Georges-Olivier CHÂTEAUREYNAUD
GRASSET
367pp - 18,80 €
Critique parue en juillet 2005 dans Bifrost n° 39
Dans les précédents livres de Chateaureynaud (La Faculté des Songes, Le Congrès de fantomologie, Le Héros blessé au bras), on trouvait déjà cette propension à passer de plain-pied d'un univers rationnel à une réalité infiniment moins familière, selon une méthode qui interroge ces deux extrémités chacune tour à tour. Singe savant tabassé par deux clowns puise dans la même veine, en nuances et en diversité. Car ce recueil, qui rassemble des fictions écrites entre 1990 et 2002, n'est pas un objet conceptuel animé par une thématique homogène. Il se présente plutôt comme le répertoire d'un prestidigitateur dont les effets de manche et les sautes d'atmosphère entretiennent le charme.
Châteaureynaud déroule le fil d'existences ordinaires dans des univers aux échos et aux reflets lénifiants, qui sont soudainement rendues à une inquiétante étrangeté. Pour le chauffeur de taxi de « La Rue douce », ça commence par la découverte fortuite d'une rue inconnue qui ne débute ni ne finit nulle part — « pour y parvenir, il fallait sortir du plan » ; pour d'autres, c'est une clé cassée dans une serrure (« Les Sœurs Ténèbre ») ; ou une déambulation songeuse à travers quelque fête foraine (« La Sensationnelle attraction ») ; et même, ça peut tout simplement commencer au réveil, par un soudain blackout de la mémoire (« Dans la cité venteuse »). Un événement, en général assez naturel, ouvre une brèche dans la texture du possible et, sous les pieds des protagonistes, un abîme. Un abîme où ils semblent presque poussés à basculer, pour se retrouver dans des lieux inconnus, en présence d'êtres insoupçonnés. Châteaureynaud excelle à restituer la complémentarité des contraires (tragique et trivial, mythique et moderne) comme à prendre à contre-pied, sous un mode cruel, les plus banales passions humaines (« Tigres adultes et petits chiens »). Ou, par décalage, il crée des mondes particuliers : celui de « La Seule mortelle », où une fillette du commun touchée par la grâce est amenée à vivre dans une sorte de paradis hors du temps, un pays de cocagne habité par de jeunes immortels s'épuisant en plaisirs sans fin, jusqu'à ce qu'une illusion dévoilée, un peu de sang répandu, transforment cette harmonie en désert.
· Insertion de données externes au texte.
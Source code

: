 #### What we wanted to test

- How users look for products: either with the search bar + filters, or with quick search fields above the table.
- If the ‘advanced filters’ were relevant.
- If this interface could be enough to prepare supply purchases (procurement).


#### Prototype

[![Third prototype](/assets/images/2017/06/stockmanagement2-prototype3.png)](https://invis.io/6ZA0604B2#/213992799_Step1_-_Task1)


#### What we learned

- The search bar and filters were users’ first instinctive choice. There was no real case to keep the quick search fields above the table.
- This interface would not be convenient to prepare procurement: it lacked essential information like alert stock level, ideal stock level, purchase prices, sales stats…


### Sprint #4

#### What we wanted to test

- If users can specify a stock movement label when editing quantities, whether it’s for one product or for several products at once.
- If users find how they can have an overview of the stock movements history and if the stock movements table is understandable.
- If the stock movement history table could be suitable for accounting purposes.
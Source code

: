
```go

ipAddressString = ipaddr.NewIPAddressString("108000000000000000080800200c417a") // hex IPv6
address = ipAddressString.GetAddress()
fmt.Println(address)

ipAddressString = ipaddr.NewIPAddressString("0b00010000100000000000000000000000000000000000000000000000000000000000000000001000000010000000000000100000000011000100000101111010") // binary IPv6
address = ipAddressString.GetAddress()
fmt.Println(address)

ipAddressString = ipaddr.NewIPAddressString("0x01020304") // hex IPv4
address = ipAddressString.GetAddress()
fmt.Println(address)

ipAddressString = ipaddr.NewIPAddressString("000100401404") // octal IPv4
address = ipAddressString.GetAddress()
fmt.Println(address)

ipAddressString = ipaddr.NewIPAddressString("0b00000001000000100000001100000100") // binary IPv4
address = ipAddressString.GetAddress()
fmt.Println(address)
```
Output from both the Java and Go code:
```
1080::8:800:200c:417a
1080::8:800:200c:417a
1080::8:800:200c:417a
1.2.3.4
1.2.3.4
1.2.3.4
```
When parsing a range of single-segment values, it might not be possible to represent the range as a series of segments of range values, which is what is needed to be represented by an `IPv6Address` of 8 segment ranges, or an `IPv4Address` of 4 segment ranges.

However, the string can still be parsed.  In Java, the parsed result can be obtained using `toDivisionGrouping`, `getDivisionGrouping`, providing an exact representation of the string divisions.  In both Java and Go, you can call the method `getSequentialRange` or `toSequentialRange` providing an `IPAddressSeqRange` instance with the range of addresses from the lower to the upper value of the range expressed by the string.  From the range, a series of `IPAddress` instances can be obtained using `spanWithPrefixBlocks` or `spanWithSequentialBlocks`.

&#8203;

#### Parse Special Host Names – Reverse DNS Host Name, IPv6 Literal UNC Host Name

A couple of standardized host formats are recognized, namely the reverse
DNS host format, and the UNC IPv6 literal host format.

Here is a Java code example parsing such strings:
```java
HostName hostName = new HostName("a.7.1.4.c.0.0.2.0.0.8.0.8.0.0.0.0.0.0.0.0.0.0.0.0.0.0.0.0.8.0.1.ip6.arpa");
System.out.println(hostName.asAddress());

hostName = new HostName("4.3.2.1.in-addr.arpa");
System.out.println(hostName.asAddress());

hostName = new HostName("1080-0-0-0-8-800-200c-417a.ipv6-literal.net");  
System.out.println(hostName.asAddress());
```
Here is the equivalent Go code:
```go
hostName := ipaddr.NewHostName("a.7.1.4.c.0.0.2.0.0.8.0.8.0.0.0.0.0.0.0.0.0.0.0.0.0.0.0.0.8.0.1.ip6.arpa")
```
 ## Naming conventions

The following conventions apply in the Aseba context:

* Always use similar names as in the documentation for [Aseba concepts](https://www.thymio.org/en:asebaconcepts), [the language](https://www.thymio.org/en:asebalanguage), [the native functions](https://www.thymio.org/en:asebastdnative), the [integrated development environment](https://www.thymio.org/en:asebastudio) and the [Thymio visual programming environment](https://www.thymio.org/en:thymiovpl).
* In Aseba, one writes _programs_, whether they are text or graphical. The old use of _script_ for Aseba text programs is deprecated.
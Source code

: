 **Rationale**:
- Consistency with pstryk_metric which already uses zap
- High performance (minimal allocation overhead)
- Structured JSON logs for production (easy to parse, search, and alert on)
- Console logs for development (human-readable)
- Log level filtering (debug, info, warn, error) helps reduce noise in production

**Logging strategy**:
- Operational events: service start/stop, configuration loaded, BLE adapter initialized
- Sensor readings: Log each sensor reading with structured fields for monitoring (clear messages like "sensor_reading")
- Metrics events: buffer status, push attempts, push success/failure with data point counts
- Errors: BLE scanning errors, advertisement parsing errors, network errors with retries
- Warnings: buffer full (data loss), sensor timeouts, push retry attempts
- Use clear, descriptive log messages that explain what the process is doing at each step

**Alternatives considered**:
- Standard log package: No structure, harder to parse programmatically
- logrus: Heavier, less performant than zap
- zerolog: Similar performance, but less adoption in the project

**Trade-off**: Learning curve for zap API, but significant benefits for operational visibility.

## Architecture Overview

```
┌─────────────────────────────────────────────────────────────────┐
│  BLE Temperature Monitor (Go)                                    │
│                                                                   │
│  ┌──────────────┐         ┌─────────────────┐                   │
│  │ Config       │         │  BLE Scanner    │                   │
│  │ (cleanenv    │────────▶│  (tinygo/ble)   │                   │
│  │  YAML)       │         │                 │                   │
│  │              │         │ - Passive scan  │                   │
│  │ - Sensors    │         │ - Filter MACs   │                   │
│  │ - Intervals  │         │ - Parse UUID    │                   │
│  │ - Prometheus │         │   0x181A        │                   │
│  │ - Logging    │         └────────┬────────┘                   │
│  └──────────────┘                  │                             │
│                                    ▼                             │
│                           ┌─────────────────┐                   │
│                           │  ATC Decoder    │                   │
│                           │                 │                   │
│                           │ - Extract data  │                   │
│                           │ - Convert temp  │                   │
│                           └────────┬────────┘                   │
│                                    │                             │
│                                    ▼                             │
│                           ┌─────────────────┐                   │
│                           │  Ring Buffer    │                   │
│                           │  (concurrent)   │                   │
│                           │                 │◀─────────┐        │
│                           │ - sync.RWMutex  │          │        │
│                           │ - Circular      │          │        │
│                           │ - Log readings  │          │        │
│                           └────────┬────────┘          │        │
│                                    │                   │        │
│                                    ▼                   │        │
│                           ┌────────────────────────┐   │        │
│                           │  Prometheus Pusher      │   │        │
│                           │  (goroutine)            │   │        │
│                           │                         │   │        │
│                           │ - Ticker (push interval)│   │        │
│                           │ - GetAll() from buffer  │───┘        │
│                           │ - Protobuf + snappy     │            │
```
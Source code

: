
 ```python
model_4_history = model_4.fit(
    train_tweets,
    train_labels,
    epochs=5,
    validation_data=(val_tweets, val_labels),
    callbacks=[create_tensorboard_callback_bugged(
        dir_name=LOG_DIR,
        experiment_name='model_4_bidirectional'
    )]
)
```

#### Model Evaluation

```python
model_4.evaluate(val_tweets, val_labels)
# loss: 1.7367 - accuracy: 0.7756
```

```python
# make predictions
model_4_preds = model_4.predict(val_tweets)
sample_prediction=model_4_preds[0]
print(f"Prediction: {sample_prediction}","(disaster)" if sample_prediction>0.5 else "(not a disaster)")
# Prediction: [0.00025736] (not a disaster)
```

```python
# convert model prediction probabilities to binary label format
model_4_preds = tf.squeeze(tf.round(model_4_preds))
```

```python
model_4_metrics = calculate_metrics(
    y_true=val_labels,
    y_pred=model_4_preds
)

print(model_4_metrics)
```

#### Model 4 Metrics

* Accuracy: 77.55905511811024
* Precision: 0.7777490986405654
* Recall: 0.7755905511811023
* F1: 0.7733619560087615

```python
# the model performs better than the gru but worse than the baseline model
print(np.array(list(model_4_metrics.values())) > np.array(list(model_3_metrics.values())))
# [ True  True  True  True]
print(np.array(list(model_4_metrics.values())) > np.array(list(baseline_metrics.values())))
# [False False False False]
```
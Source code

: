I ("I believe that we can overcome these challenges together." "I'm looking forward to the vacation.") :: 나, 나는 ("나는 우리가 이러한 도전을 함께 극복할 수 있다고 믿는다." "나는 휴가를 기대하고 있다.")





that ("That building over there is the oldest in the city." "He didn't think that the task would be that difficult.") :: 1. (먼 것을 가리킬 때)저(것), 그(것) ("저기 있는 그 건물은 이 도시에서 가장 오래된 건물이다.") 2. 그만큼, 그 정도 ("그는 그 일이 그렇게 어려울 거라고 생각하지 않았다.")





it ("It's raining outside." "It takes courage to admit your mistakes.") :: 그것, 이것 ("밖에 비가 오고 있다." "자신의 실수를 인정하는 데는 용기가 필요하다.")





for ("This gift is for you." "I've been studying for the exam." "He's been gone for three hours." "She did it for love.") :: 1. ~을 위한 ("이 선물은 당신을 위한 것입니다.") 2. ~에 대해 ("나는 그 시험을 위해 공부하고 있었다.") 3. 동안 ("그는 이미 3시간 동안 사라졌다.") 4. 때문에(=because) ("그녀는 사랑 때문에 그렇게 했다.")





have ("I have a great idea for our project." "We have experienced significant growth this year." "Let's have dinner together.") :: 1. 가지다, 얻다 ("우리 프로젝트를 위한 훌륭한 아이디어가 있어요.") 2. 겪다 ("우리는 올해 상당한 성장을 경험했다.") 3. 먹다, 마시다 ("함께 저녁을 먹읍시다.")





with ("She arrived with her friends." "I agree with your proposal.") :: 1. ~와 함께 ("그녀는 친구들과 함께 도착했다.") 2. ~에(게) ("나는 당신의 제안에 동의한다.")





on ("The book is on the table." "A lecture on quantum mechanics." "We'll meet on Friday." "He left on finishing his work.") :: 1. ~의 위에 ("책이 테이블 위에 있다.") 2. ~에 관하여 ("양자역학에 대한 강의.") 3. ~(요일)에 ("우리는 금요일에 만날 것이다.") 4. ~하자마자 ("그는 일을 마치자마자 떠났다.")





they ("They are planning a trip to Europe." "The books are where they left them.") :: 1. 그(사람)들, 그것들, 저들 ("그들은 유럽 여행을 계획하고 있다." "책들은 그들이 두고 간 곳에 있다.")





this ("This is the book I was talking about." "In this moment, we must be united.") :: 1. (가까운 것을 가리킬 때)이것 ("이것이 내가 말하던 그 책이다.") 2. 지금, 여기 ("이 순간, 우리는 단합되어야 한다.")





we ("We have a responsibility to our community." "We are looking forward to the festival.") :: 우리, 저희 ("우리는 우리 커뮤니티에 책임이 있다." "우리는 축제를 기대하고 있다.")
Chaque nouvelle a sa couleur (à dominante de rouge et de noir), son décor, son sujet propre. Avec le recul cependant, pour le lecteur attentif qui se laisse travailler par l'entrecroisement des textes, une certaine cohérence émerge du chaos ; de collisions en collisions, des constantes se dégagent. Telle la nostalgie du bon temps, d'un instant écoulé, qu'on voudrait modifier, ou préserver après la mort (« Civils de plomb », originellement publié dans l'opus du même nom aux éditions du Rocher), ou rattraper (« Courir sous l'orage »), en même temps que se cultive l'esprit d'enfance, seul capable de reconstruire le réel selon les lois du rêve. De quoi parle ce recueil, d'ailleurs, sinon de naissances, de morts et du chemin qui mène d'un bout à l'autre de la vie ? Tout est affaire de passage. Et aussi de mise en scène. De ce point de vue, il faut souligner la qualité de l'antépénultième récit, « Ecorcheville », ville tranquille qui n'aurait rien de remarquable si n'y était installée une machine à s'autofusiller vouée, croit-on, « à demeurer un gadget ». Très au point, c'est une machine accessibles à toutes les bourses : on peut s'autofusiller, coup de grâce compris, d'une salve de douze, six ou trois balles, en fonction du prix qu'on veut (peut) y mettre. C'est le cas d'une mère qui ne peut s'offrir que six balles pour elle et son fils. Ils meurent sous le regard du protagoniste principal, qui n'a pu répondre à la question de la désespérée : « Vous allez m'épouser, le nourrir, l'élever ? ». L'argument de ce texte représentait en soi un défi : comment ne pas sombrer dans le misérabilisme ou la sensibilité larmoyante ? Châteaureynaud déjoue tous les pièges avec une force expressive exemplaire. Cela tient à la clarté toute simple de sa langue, à l'efficacité d'un style éminemment travaillé, à la puissance (quasi cinématographique) des images, tantôt d'un grotesque infernal d'inspiration lynchienne, tantôt d'une élégance racée. L'inventivité au service du talent : un duo qui fait mouche.